▶ _EXERCISE PROMPT_: Would you please copy each line below that includes the string "into"?

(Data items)
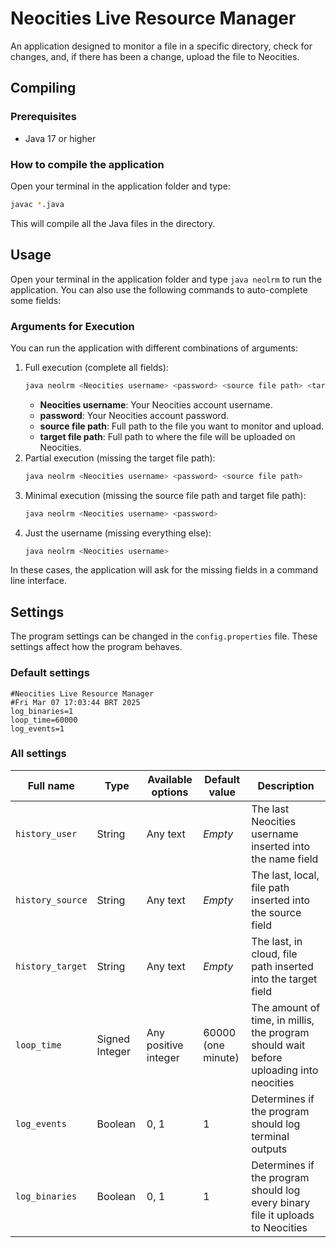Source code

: # Neocities Live Resource Manager
An application designed to monitor a file in a specific directory, check for changes, and, if there has been a change, upload the file to Neocities.

## Compiling
### Prerequisites
- Java 17 or higher

### How to compile the application
Open your terminal in the application folder and type:

```bash
javac *.java
```

This will compile all the Java files in the directory.

## Usage
Open your terminal in the application folder and type `java neolrm` to run the application. You can also use the following commands to auto-complete some fields:

### Arguments for Execution
You can run the application with different combinations of arguments:

1. Full execution (complete all fields):
    ```bash
    java neolrm <Neocities username> <password> <source file path> <target file path>
    ```
    - **Neocities username**: Your Neocities account username.
    - **password**: Your Neocities account password.
    - **source file path**: Full path to the file you want to monitor and upload.
    - **target file path**: Full path to where the file will be uploaded on Neocities.
2. Partial execution (missing the target file path):
    ```bash
    java neolrm <Neocities username> <password> <source file path>
    ```
3. Minimal execution (missing the source file path and target file path):
    ```bash
    java neolrm <Neocities username> <password>
    ```
4. Just the username (missing everything else):
    ```bash
    java neolrm <Neocities username> 
    ```
In these cases, the application will ask for the missing fields in a command line interface.

## Settings
The program settings can be changed in the `config.properties` file. These settings affect how the program behaves.

### Default settings
```properties
#Neocities Live Resource Manager
#Fri Mar 07 17:03:44 BRT 2025
log_binaries=1
loop_time=60000
log_events=1

```

### All settings
| Full name        | Type           | Available options    | Default value      | Description                                                                            |
|------------------|----------------|----------------------|--------------------|----------------------------------------------------------------------------------------|
| `history_user`   | String         | Any text             | _Empty_            | The last Neocities username inserted into the name field                               |
| `history_source` | String         | Any text             | _Empty_            | The last, local, file path inserted into the source field                              |
| `history_target` | String         | Any text             | _Empty_            | The last, in cloud, file path inserted into the target field                           |
| `loop_time`      | Signed Integer | Any positive integer | 60000 (one minute) | The amount of time, in millis, the program should wait before uploading into neocities |
| `log_events`     | Boolean        | 0, 1                 | 1                  | Determines if the program should log terminal outputs                                  |
| `log_binaries`   | Boolean        | 0, 1                 | 1                  | Determines if the program should log every binary file it uploads to Neocities         |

▶ _SOLUTION FOR THIS EXERCISE_:
| `history_user`   | String         | Any text             | _Empty_            | The last Neocities username inserted into the name field                               |
| `history_source` | String         | Any text             | _Empty_            | The last, local, file path inserted into the source field                              |
| `history_target` | String         | Any text             | _Empty_            | The last, in cloud, file path inserted into the target field                           |
| `loop_time`      | Signed Integer | Any positive integer | 60000 (one minute) | The amount of time, in millis, the program should wait before uploading into neocities |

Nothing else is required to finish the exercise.